In this passage, Malvolio is daydreaming that his employer, the countess Olivia, has married him. He deludes himself that she rather fancies him, and takes comfort from the knowledge that there are cases where a wealthy aristocratic woman has married a servant. Malvolio is blissfully unaware that Olivia harbours no romantic affection for him whatsoever and has already become infatuated with Cesario, who only the audience knows is actually Viola disguised as a young man.

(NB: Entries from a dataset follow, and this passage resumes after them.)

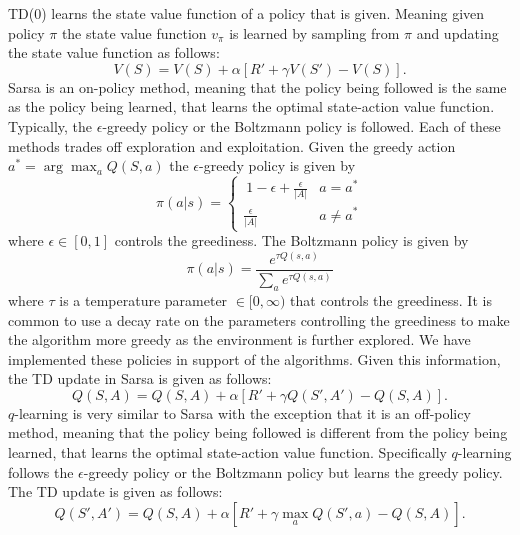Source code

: \documentclass{article}
\begin{document}
TD(0) learns the state value function of a policy that is given. Meaning given policy $\pi$ the state value function $v_\pi$ is learned by sampling from $\pi$ and updating the state value function as follows:
\begin{equation}
V(S) = V(S) + \alpha [R' + \gamma V(S') - V(S)].
\end{equation}
Sarsa is an on-policy method, meaning that the policy being followed is the same as the policy being learned, that learns the optimal state-action value function. Typically, the $\epsilon$-greedy policy or the Boltzmann policy is followed. Each of these methods trades off exploration and exploitation. Given the greedy action $a^* = \arg \max_a Q(S, a)$ the $\epsilon$-greedy policy is given by
\begin{equation} \pi(a|s) =
\begin{cases}
\ 1 - \epsilon + \frac{\epsilon}{|A|} & a = a^* \\
\frac{\epsilon}{|A|} & a \neq a^*
\end{cases}
\end{equation}
where $\epsilon \in [0, 1]$ controls the greediness. The Boltzmann policy is given by
\begin{equation} \pi(a|s) =
\frac{e^{\tau Q(s, a)}}{\sum_a e^{\tau Q(s, a)}} 
\end{equation}
where $\tau$ is a temperature parameter $\in [0, \infty)$ that controls the greediness. It is common to use a decay rate on the parameters controlling the greediness to make the algorithm more greedy as the environment is further explored. We have implemented these policies in support of the algorithms. Given this information, the TD update in Sarsa is given as follows:
\begin{equation}
Q(S, A) = Q(S, A) + \alpha [R' + \gamma Q(S', A') - Q(S, A)].
\end{equation}
$q$-learning is very similar to Sarsa with the exception that it is an off-policy method, meaning that the policy being followed is different from the policy being learned, that learns the optimal state-action value function. Specifically $q$-learning follows the $\epsilon$-greedy policy or the Boltzmann policy but learns the greedy policy. The TD update is given as follows:
\begin{equation}
Q(S', A') = Q(S, A) + \alpha [R' + \gamma \max_a Q(S', a) - Q(S, A)].
\end{equation}
\end{document}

The comic absurdity of Malvolio’s daydreams is made funnier still by the presence of Sir Toby Belch and Sir Andrew Aguecheek who, unseen by Malvolio, have to listen to his disdain and contempt for them and his fantasies about how he will treat Sir Toby once he is master of the household. The comedy is deepened by their obligation to remain silent in the face of Malvolio’s insolence. If they were to respond to his unflattering words they would ruin the plan to fool Malvolio with Maria’s bogus letter (which purports to be a declaration of love from Olivia). Seething with fury, they remain in hiding. The audience roars with laughter at the multiple comic dimensions of this scene.

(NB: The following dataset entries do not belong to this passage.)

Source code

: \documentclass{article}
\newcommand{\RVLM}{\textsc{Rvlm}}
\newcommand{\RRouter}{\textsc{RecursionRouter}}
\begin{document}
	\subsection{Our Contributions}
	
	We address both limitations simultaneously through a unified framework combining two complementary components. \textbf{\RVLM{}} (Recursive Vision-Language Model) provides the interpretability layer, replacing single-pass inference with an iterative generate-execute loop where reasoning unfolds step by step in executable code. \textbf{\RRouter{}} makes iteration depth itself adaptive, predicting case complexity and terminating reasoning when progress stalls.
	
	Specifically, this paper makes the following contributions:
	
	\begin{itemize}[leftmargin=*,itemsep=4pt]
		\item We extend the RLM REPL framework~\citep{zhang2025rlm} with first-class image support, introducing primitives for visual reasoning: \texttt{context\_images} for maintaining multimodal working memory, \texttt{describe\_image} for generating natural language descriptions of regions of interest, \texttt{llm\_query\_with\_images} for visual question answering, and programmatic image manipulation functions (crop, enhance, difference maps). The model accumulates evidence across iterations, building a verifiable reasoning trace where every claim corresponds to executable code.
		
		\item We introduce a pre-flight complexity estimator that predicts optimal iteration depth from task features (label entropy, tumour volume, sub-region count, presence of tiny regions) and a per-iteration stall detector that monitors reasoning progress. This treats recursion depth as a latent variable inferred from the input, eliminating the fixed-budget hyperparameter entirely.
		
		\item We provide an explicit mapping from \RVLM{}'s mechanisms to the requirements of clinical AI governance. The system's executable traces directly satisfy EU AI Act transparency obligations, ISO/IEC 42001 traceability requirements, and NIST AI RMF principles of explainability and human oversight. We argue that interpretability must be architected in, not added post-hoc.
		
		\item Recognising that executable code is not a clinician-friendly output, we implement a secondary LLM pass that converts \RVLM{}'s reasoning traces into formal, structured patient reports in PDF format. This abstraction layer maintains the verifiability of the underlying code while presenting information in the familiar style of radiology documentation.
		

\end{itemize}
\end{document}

The passage in question unfolds Malvolio’s fantasy that he has just ordered the servants to go and find “my kinsman Toby”. While he waits for Sir Toby to be brought to him (in order, as we later learn, to tell him to cut down on his drinking), he kills time. And how does he imagine himself killing it?

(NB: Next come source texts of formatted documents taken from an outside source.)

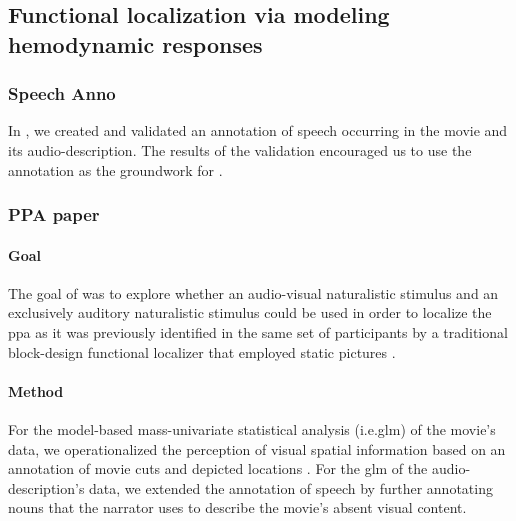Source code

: \subsection{Functional localization via modeling hemodynamic responses}


\subsubsection{Speech Anno}


In \citet{haeusler2021speechanno}, we created and validated an annotation of
speech occurring in the movie and its audio-description.
The results of the validation encouraged us to use the annotation as the
groundwork for \citep{haeusler2022processing}.

\subsubsection{PPA paper}




\paragraph{Goal}

The goal of \citet{haeusler2022processing} was to explore whether an
audio-visual naturalistic stimulus and an exclusively auditory naturalistic
stimulus could be used in order to localize the \ac{ppa} as it was previously
identified in the same set of participants by a traditional block-design
functional localizer that employed static pictures
\citep{sengupta2016extension}.


\paragraph{Method}

For the model-based mass-univariate statistical analysis (i.e.\ac{glm}) of the
movie's data, we operationalized the perception of visual spatial information
based on an annotation of movie cuts and depicted locations
\citep{haeusler2016cutanno}.
For the \ac{glm} of the audio-description's data, we extended the annotation of
speech \citep{haeusler2021speechanno} by further annotating nouns that the
narrator uses to describe the movie's absent visual content.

Firstly, he frowns. Frowning is a fundamental aspect of Malvolio’s character and his role. He is a humourless Puritan, who disapproves of drinking and high spirits and fun. The comic sub-plot involving Maria’s fake letter exposes Malvolio’s vanity and hypocrisy. He is a moralist who exempts himself from his own moral standards. (The name, I suppose, contains a pun on “malevolence”.) Maria plays on his weaknesses and later tricks him into smiling. And the audience laughs.

Secondly, Malvolio imagines himself winding up his watch. The watch may be imaginary – a symbol of his raised status as Olivia’s new husband. But it is a symbol perfectly in keeping with his morality, which it is concerned with order and power. A timepiece allows an artificial structure to be imposed on the day. Malvolio, we can imagine, is someone who would be obsessed with punctuality.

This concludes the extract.